Washington D.C.-based nonprofit Good Jobs First released a report earlier this month on Amazon’s strategy to wrangle incentives out of municipalities in return for locating its second headquarters (HQ2) on their lawn. The nonprofit joins a choir of organizations that have called the process unfair, criticizing the opacity surrounding the negotiations of the use of taxpayer funds and the high probability of a poor cost-benefit outcome for the winning city. There aren’t many cities in the running that have released what they are willing to fork over.
Not that Amazon isn’t already sitting pretty. In 2017, the company returned $3 billion in profit from $178 billion in revenue.

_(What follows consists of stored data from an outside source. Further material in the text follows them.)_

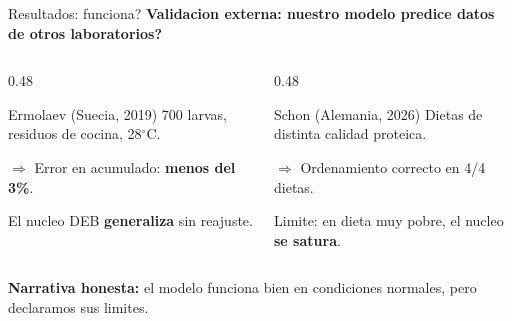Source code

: \documentclass[aspectratio=169,11pt]{beamer}
\begin{document}
\begin{frame}{Resultados: funciona?}
  \centering
  \textbf{Validacion externa: nuestro modelo predice datos de otros laboratorios?}
  \vspace{0.4cm}
  \begin{columns}
    \begin{column}{0.48\textwidth}
      \begin{block}{Ermolaev (Suecia, 2019)}
        700 larvas, residuos de cocina, 28$^\circ$C.
        \vspace{0.2cm}
        
        $\Rightarrow$ Error en acumulado: \textbf{menos del 3\%}.
        \vspace{0.1cm}
        
        El nucleo DEB \textbf{generaliza} sin reajuste.
      \end{block}
    \end{column}
    \begin{column}{0.48\textwidth}
      \begin{block}{Schon (Alemania, 2026)}
        Dietas de distinta calidad proteica.
        \vspace{0.2cm}
        
        $\Rightarrow$ Ordenamiento correcto en 4/4 dietas.
        \vspace{0.1cm}
        
        Limite: en dieta muy pobre, el nucleo \textbf{se satura}.
      \end{block}
    \end{column}
  \end{columns}
  \vspace{0.4cm}
  \textcolor{verdehoja}{\textbf{Narrativa honesta:}} el modelo funciona bien en condiciones normales, pero declaramos sus limites.
\end{frame}
\end{document}
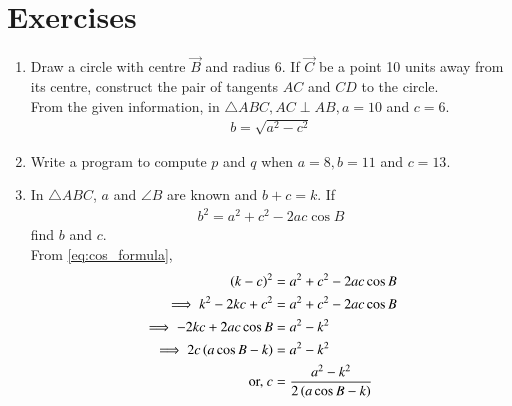 \documentclass[journal,12pt,twocolumn]{IEEEtran}
\renewcommand\thesection{\arabic{section}}
\begin{document}
\section{Exercises}
\begin{enumerate}[label=\thesection.\arabic*
,ref=\thesection.\theenumi]
\item Draw a circle with centre $\vec{B}$ and radius 6.  If $\vec{C}$ be  a point 10 units  away from its 
centre, construct the pair of tangents $AC$ and $CD$ to the 
circle.
\\
\solution From the given information, in $\triangle ABC, AC \perp AB, a = 
10$ and $c = 6$.
\begin{align}
b =  \sqrt{a^2-c^2}
\end{align}
\item Write a program to compute $p$ and $q$ when $a = 8, b = 11$ and $c = 13$. 
\item In $\triangle ABC$,  $a$ and  $\angle B$ are known and $b+c = k$. If 
\begin{align}
\label{eq:cos_formula}
b^2  = a^2+c^2- 2ac \cos B
\end{align}
%
find $b$ and $c$.
\\
\solution From \eqref{eq:cos_formula}, 
\begin{align}
\label{eq:aB}
\left(k-c\right)^2 &= a^2+c^2- 2ac \cos B
\\
\implies k^2 -2kc+c^2 &= a^2+c^2- 2ac \cos B
\\
\implies -2kc+ 2ac \cos B&= a^2-k^2 
\\
\implies 2c\left(a \cos B -k\right)&= a^2-k^2 
\\
\text{or, } c &= \frac{ a^2-k^2 }{2\left(a \cos B -k\right)}
\end{align}


\end{enumerate}
\end{document}
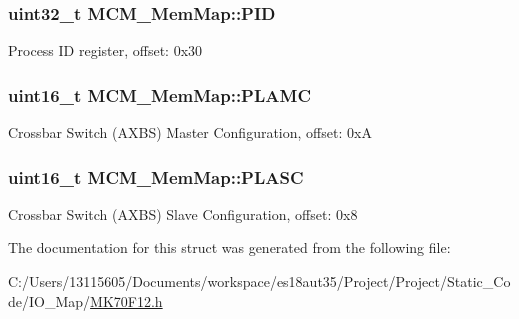 \subsubsection[{P\+I\+D}]{\setlength{\rightskip}{0pt plus 5cm}uint32\+\_\+t M\+C\+M\+\_\+\+Mem\+Map\+::\+P\+I\+D}\label{struct_m_c_m___mem_map_a41b1890f596f706bcd94c2d49c1e44f7}
Process I\+D register, offset\+: 0x30 \hypertarget{struct_m_c_m___mem_map_a7d749b910777a6b67ea94f2379c628ee}{}
\subsubsection[{P\+L\+A\+M\+C}]{\setlength{\rightskip}{0pt plus 5cm}uint16\+\_\+t M\+C\+M\+\_\+\+Mem\+Map\+::\+P\+L\+A\+M\+C}\label{struct_m_c_m___mem_map_a7d749b910777a6b67ea94f2379c628ee}
Crossbar Switch (A\+X\+B\+S) Master Configuration, offset\+: 0x\+A \hypertarget{struct_m_c_m___mem_map_ad68f64d82524bb0b181a837967b8e248}{}
\subsubsection[{P\+L\+A\+S\+C}]{\setlength{\rightskip}{0pt plus 5cm}uint16\+\_\+t M\+C\+M\+\_\+\+Mem\+Map\+::\+P\+L\+A\+S\+C}\label{struct_m_c_m___mem_map_ad68f64d82524bb0b181a837967b8e248}
Crossbar Switch (A\+X\+B\+S) Slave Configuration, offset\+: 0x8 

The documentation for this struct was generated from the following file\+:\begin{DoxyCompactItemize}
\item 
C\+:/\+Users/13115605/\+Documents/workspace/es18aut35/\+Project/\+Project/\+Static\+\_\+\+Code/\+I\+O\+\_\+\+Map/\hyperlink{_m_k70_f12_8h}{M\+K70\+F12.\+h}\end{DoxyCompactItemize}
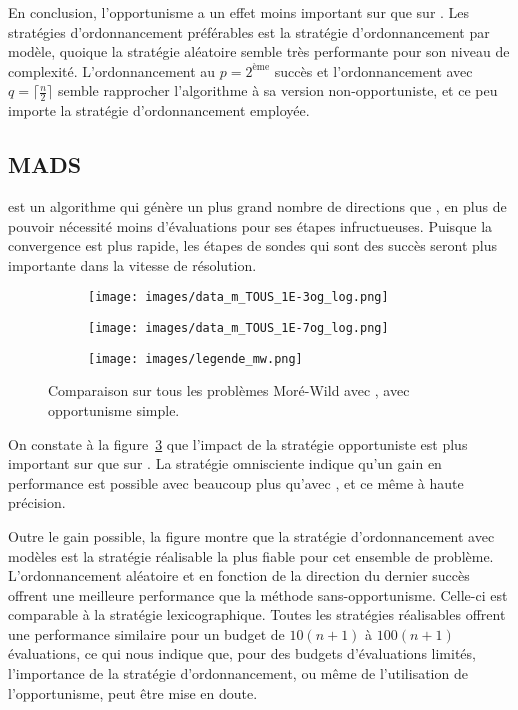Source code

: En conclusion, l'opportunisme a un effet moins important sur \GPS que sur \CS. Les stratégies d'ordonnancement préférables est la stratégie d'ordonnancement par modèle, quoique la stratégie aléatoire semble très performante pour son niveau de complexité. L'ordonnancement au $p=2^{\text{ème}}$ succès et l'ordonnancement avec $q=\lceil\frac{n}{2}\rceil$ semble rapprocher l'algorithme à sa version non-opportuniste, et ce peu importe la stratégie d'ordonnancement employée.
\subsection{MADS}\label{sec:cma}
\MADS est un algorithme qui génère un plus grand nombre de directions que \GPS, en plus de pouvoir nécessité moins d'évaluations pour ses étapes infructueuses. Puisque la convergence est plus rapide, les étapes de sondes qui sont des succès seront plus importante dans la vitesse de résolution.
\begin{figure}[!htb]
	\centering
	\begin{subfigure}{0.43\textwidth}
		\texttt{[image: images/data\_m\_TOUS\_1E-3og\_log.png]}
		\label{fig:data_m_TOUS_1E-3og_log}
	\end{subfigure}%
	\begin{subfigure}{0.43\textwidth}
		\texttt{[image: images/data\_m\_TOUS\_1E-7og\_log.png]}
		\label{fig:data_m_TOUS_1E-7og_log}
	\end{subfigure}
	\smallskip
	\begin{subfigure}{0.95\textwidth}
		\texttt{[image: images/legende\_mw.png]}
	\end{subfigure}
	\caption{Comparaison sur tous les problèmes Moré-Wild avec \MADS, avec opportunisme simple.}
	\label{fig:mads_mw}
\end{figure}
On constate à la figure~\ref{fig:mads_mw} que l'impact de la stratégie opportuniste est plus important sur \MADS que sur \GPS. La stratégie omnisciente indique qu'un gain en performance est possible avec \MADS beaucoup plus qu'avec \GPS, et ce même à haute précision. 

Outre le gain possible, la figure montre que la stratégie d'ordonnancement avec modèles est la stratégie réalisable la plus fiable pour cet ensemble de problème. L'ordonnancement aléatoire et en fonction de la direction du dernier succès offrent une meilleure performance que la méthode sans-opportunisme. Celle-ci est comparable à la stratégie lexicographique. Toutes les stratégies réalisables offrent une performance similaire pour un budget de $10(n+1)$ à $100(n+1)$ évaluations, ce qui nous indique que, pour des budgets d'évaluations limités, l'importance de la stratégie d'ordonnancement, ou même de l'utilisation de l'opportunisme, peut être mise en doute. 

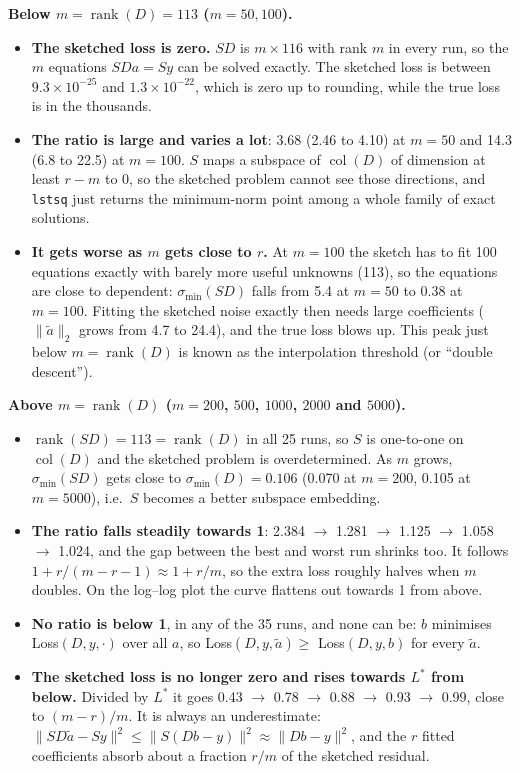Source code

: \textbf{Below $m = \operatorname{rank}(D) = 113$ ($m = 50, 100$).}
\begin{itemize}
    \item \textbf{The sketched loss is zero.} $SD$ is $m \times 116$ with rank $m$ in every run, so the $m$
    equations $SDa = Sy$ can be solved exactly. The sketched loss is between $9.3\times10^{-25}$ and $1.3\times10^{-22}$, which is
    zero up to rounding, while the true loss is in the thousands.
    \item \textbf{The ratio is large and varies a lot}: 3.68 (2.46 to 4.10) at $m = 50$ and
    14.3 (6.8 to 22.5) at $m = 100$. $S$ maps a subspace of $\operatorname{col}(D)$ of dimension
    at least $r-m$ to $0$, so the sketched problem cannot see those directions, and \texttt{lstsq} just returns
    the minimum-norm point among a whole family of exact solutions.
    \item \textbf{It gets worse as $m$ gets close to $r$.} At $m = 100$ the sketch has to fit 100 equations
    exactly with barely more useful unknowns (113), so the equations are close to dependent:
    $\sigma_{\min}(SD)$ falls from 5.4 at $m = 50$ to 0.38 at $m = 100$. Fitting the sketched noise
    exactly then needs large coefficients ($\|\tilde a\|_2$ grows from 4.7 to 24.4), and the true
    loss blows up. This peak just below $m = \operatorname{rank}(D)$ is known as the interpolation threshold
    (or ``double descent'').
\end{itemize}

\textbf{Above $m = \operatorname{rank}(D)$ ($m = 200$, $500$, $1000$, $2000$ and $5000$).}
\begin{itemize}
    \item $\operatorname{rank}(SD) = 113 = \operatorname{rank}(D)$ in all 25 runs, so $S$ is one-to-one on
    $\operatorname{col}(D)$ and the sketched problem is overdetermined. As $m$ grows, $\sigma_{\min}(SD)$ gets
    close to $\sigma_{\min}(D) = 0.106$ (0.070 at $m = 200$, 0.105 at
    $m = 5000$), i.e.\ $S$ becomes a better subspace embedding.
    \item \textbf{The ratio falls steadily towards 1}: 2.384 $\to$ 1.281 $\to$ 1.125 $\to$ 1.058 $\to$ 1.024, and the gap between the best and worst
    run shrinks too. It follows $1 + r/(m-r-1) \approx 1 + r/m$, so the extra loss roughly halves when $m$
    doubles. On the log--log plot the curve flattens out towards 1 from above.
    \item \textbf{No ratio is below 1}, in any of the 35 runs, and none can be: $b$ minimises
    Loss$(D,y,\cdot)$ over all $a$, so Loss$(D,y,\tilde a) \ge$ Loss$(D,y,b)$ for every $\tilde a$.
    \item \textbf{The sketched loss is no longer zero and rises towards $L^*$ from below.} Divided by $L^*$
    it goes 0.43 $\to$ 0.78 $\to$ 0.88 $\to$ 0.93 $\to$ 0.99, close to $(m-r)/m$. It is always an underestimate:
    $\|SD\tilde a-Sy\|^2 \le \|S(Db-y)\|^2 \approx \|Db-y\|^2$, and the $r$ fitted coefficients absorb about a
    fraction $r/m$ of the sketched residual.
\end{itemize}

Imagine if a teacher who earned $53,400 in salary last year was left with a $900 surplus after paying the bills, taxes, and retirement contributions. Would you expect that teacher to get housing assistance, food stamps, or other government assistance? No, and if they did, they’d be pilloried. So why should a profitable Amazon be able to setup a continental death-match of corporate welfare? (The teacher’s numbers reflect the same ratio as Amazon’s revenue-to-profit.)
A total of 238 cities applied in the first round. Their deals are not blocked by any non-disclosure agreements. Yet a complete, un-redacted list of what they offered is not available. Those submissions would inform us of the ante to this poker game. The remaining 20 cities who survived to the second round were required by Amazon to sign non-disclosure agreements banning public release of their offers. The NDA even prohibited disclosure of Amazon’s visits to inspect the livestock. Some visits are known, but only after the fact.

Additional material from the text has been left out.